Aim of the task: Wherever a line in the records below contains "pady", copy that line.

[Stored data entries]
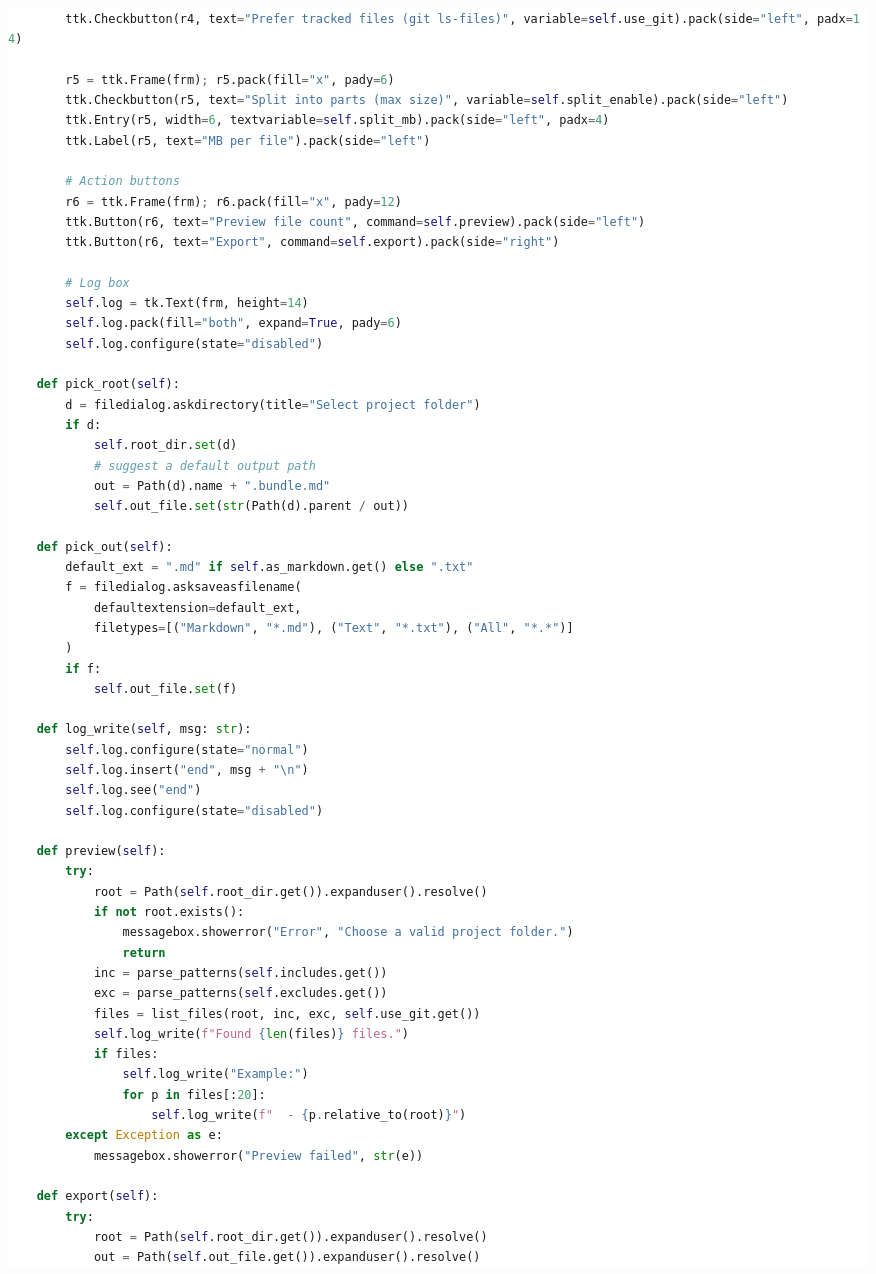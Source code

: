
 ```python
        ttk.Checkbutton(r4, text="Prefer tracked files (git ls-files)", variable=self.use_git).pack(side="left", padx=14)

        r5 = ttk.Frame(frm); r5.pack(fill="x", pady=6)
        ttk.Checkbutton(r5, text="Split into parts (max size)", variable=self.split_enable).pack(side="left")
        ttk.Entry(r5, width=6, textvariable=self.split_mb).pack(side="left", padx=4)
        ttk.Label(r5, text="MB per file").pack(side="left")

        # Action buttons
        r6 = ttk.Frame(frm); r6.pack(fill="x", pady=12)
        ttk.Button(r6, text="Preview file count", command=self.preview).pack(side="left")
        ttk.Button(r6, text="Export", command=self.export).pack(side="right")

        # Log box
        self.log = tk.Text(frm, height=14)
        self.log.pack(fill="both", expand=True, pady=6)
        self.log.configure(state="disabled")

    def pick_root(self):
        d = filedialog.askdirectory(title="Select project folder")
        if d:
            self.root_dir.set(d)
            # suggest a default output path
            out = Path(d).name + ".bundle.md"
            self.out_file.set(str(Path(d).parent / out))

    def pick_out(self):
        default_ext = ".md" if self.as_markdown.get() else ".txt"
        f = filedialog.asksaveasfilename(
            defaultextension=default_ext,
            filetypes=[("Markdown", "*.md"), ("Text", "*.txt"), ("All", "*.*")]
        )
        if f:
            self.out_file.set(f)

    def log_write(self, msg: str):
        self.log.configure(state="normal")
        self.log.insert("end", msg + "\n")
        self.log.see("end")
        self.log.configure(state="disabled")

    def preview(self):
        try:
            root = Path(self.root_dir.get()).expanduser().resolve()
            if not root.exists():
                messagebox.showerror("Error", "Choose a valid project folder.")
                return
            inc = parse_patterns(self.includes.get())
            exc = parse_patterns(self.excludes.get())
            files = list_files(root, inc, exc, self.use_git.get())
            self.log_write(f"Found {len(files)} files.")
            if files:
                self.log_write("Example:")
                for p in files[:20]:
                    self.log_write(f"  - {p.relative_to(root)}")
        except Exception as e:
            messagebox.showerror("Preview failed", str(e))

    def export(self):
        try:
            root = Path(self.root_dir.get()).expanduser().resolve()
            out = Path(self.out_file.get()).expanduser().resolve()
```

Answer section:
        r5 = ttk.Frame(frm); r5.pack(fill="x", pady=6)
        r6 = ttk.Frame(frm); r6.pack(fill="x", pady=12)
        self.log.pack(fill="both", expand=True, pady=6)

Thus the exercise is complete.